Google is not optimized for finding things. Google is optimized for ad views and clicks.


so you mean like "term1" "term2" -"term3" -"term4"? or if I wanted to do this without returning results from hackernews "term1" ... -"term4" -site:news.ycombinator.com ?

I don't see how altavista is superior here


The problem is "whatever tiny 'power user' features that google had... don't seem to work at all now."

I think I know what they were talking about. A lot of times it appears that adding advanced terms to a query will change the estimated number of results yet all the top hits will be exactly the same. Also, punctuation seems to be largely ignored, e.g. searching "etc apt sources list" and "/etc/apt/sources.list" both give me the exact same results. Putting the filename in quotes also gives the same results as before.

Searching for specific error messages with more than a few key words or a filename is usually a nightmare.


This is all true. I do wish there were a flag you could set like searchp:"/etc/apt/sources.list"

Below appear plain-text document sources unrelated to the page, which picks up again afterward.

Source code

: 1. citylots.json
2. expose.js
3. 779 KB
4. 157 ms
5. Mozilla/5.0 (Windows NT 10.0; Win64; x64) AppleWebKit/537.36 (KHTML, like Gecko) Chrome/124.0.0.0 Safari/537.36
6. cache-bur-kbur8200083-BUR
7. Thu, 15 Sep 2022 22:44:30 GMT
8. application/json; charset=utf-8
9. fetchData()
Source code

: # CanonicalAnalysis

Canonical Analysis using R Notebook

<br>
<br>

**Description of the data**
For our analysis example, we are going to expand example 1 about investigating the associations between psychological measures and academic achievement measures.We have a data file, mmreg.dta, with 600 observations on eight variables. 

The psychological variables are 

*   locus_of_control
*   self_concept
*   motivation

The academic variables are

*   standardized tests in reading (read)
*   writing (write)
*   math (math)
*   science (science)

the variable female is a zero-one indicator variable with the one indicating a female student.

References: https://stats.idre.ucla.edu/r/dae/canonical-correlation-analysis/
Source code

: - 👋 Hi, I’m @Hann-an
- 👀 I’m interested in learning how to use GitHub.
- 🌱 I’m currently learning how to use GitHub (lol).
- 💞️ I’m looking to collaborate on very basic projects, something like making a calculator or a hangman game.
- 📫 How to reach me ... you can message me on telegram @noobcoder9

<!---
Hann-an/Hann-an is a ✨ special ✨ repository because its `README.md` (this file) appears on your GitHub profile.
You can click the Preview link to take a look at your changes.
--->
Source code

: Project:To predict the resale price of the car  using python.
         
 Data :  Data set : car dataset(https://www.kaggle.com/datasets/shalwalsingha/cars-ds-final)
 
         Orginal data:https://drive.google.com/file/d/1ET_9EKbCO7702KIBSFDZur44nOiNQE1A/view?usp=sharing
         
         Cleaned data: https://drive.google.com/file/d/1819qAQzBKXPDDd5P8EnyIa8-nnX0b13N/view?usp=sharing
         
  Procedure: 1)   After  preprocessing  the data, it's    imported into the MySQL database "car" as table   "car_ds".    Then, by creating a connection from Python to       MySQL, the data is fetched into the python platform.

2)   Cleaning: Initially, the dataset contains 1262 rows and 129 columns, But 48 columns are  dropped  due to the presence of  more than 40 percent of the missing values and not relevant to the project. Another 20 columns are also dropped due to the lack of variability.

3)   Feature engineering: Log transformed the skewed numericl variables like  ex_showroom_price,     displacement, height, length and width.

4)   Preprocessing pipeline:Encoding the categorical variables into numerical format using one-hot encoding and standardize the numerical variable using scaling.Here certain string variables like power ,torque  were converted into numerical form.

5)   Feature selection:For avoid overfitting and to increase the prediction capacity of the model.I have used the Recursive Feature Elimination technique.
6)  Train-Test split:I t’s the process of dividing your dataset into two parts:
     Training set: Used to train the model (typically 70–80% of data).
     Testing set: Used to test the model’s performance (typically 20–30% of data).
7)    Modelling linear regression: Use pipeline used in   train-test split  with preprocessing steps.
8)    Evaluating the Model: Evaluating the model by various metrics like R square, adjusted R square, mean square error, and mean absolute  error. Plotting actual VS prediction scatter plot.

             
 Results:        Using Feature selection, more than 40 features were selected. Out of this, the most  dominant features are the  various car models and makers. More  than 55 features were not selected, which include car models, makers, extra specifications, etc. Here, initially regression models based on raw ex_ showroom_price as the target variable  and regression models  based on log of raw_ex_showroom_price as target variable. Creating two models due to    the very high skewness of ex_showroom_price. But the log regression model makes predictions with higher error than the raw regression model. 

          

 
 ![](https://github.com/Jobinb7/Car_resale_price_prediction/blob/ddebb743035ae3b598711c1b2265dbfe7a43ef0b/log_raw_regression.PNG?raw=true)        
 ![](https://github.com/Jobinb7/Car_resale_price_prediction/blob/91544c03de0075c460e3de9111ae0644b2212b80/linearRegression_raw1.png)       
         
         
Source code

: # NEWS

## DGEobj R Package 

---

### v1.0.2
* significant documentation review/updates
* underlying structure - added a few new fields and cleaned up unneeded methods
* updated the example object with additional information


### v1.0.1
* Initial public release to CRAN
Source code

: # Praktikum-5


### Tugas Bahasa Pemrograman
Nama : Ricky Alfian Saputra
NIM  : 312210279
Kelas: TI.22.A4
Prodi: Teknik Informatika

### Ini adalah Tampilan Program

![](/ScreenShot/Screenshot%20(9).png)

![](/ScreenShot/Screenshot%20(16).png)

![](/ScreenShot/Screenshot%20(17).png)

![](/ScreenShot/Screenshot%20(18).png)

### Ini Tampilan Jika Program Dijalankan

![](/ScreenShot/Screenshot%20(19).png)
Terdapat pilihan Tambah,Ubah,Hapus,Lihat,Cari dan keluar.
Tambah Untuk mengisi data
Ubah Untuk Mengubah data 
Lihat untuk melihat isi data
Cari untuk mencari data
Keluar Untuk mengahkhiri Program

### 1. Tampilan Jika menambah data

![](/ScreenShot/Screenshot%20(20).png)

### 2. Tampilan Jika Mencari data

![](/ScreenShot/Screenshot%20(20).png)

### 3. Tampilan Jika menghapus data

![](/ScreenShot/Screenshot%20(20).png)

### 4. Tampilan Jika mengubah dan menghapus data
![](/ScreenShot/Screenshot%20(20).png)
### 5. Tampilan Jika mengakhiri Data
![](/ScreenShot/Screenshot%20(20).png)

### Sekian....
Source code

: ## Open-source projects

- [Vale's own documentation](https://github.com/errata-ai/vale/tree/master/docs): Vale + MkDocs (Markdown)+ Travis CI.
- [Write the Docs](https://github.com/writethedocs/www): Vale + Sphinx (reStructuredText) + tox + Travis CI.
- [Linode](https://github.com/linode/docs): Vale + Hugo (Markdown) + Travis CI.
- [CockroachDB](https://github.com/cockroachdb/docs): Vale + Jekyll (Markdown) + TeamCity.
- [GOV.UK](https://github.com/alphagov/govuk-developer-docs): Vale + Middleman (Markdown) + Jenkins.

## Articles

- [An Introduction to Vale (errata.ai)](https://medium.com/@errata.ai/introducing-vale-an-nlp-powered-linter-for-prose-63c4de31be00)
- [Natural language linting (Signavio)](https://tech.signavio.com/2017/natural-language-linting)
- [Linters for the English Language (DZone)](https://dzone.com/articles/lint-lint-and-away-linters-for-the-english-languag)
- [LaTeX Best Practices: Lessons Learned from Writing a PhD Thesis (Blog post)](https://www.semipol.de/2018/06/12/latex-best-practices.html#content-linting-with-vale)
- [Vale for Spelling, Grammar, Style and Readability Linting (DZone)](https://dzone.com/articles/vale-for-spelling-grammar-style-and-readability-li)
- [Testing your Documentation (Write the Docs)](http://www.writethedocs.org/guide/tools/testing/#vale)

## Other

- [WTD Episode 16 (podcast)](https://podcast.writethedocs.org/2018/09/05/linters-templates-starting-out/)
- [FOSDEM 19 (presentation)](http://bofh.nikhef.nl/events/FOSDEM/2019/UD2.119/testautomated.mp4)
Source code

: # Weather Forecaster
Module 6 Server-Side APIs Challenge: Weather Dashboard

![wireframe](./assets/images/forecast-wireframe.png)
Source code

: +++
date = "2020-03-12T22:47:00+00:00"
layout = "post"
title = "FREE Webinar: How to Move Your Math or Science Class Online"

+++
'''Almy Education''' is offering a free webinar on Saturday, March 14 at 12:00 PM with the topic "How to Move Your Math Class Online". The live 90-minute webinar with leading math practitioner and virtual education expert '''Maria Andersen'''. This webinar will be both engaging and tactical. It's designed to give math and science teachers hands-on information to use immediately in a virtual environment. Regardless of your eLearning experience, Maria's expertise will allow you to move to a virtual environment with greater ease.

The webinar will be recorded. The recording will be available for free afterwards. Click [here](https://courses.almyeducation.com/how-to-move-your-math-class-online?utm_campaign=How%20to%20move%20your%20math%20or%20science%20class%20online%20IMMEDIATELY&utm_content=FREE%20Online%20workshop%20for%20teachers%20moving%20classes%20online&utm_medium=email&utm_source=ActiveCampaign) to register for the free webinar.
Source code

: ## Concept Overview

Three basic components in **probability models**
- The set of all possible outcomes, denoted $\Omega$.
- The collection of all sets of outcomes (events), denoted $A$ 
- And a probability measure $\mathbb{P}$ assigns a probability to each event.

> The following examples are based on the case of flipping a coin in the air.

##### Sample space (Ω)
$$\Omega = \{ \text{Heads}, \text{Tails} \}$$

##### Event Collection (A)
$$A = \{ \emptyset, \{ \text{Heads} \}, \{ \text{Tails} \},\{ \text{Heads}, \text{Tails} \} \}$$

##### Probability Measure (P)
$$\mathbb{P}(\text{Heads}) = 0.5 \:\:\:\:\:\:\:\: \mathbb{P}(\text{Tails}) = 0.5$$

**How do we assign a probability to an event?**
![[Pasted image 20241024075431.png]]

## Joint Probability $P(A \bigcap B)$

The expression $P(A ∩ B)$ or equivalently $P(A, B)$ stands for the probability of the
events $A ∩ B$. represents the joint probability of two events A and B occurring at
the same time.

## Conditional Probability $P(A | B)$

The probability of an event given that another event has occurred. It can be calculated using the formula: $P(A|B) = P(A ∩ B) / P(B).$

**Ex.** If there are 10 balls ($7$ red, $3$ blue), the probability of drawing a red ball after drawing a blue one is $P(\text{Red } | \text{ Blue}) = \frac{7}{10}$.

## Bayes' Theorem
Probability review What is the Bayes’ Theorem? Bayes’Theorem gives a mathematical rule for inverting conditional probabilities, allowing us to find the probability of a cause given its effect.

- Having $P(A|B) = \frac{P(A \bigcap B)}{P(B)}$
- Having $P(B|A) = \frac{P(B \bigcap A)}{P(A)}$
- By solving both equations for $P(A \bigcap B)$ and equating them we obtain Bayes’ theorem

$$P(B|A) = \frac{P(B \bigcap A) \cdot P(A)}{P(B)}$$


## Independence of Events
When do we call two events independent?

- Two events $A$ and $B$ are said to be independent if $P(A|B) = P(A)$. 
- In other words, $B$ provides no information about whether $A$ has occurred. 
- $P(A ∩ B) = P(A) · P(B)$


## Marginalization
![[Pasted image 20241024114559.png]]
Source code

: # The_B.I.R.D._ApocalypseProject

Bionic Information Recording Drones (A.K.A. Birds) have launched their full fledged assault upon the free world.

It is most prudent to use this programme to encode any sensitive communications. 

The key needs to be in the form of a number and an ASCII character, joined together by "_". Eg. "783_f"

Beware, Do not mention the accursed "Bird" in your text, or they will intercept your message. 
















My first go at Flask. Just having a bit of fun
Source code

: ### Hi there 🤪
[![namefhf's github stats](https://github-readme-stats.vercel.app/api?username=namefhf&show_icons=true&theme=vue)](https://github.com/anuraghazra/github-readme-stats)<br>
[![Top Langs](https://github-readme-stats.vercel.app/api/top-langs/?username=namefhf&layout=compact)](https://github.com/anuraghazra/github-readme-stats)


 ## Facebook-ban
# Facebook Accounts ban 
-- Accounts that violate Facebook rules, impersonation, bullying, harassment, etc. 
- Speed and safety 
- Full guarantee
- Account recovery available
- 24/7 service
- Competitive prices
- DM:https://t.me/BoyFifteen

The original Google has gone forever.

But then, so has the www that the original Google worked so well for.

I suspect original Google would be horrible on today's web.

I miss 1998 and I mourn for what could have been.


Is there any truth to my suspicion that the web of hyperlinks (on which the famed algorithm relied) is significantly weaker and reaches fewer corners these days?

Certainly feels like content is migrating to the walled gardens and there are fewer and fewer personal websites injecting edges into the open graph.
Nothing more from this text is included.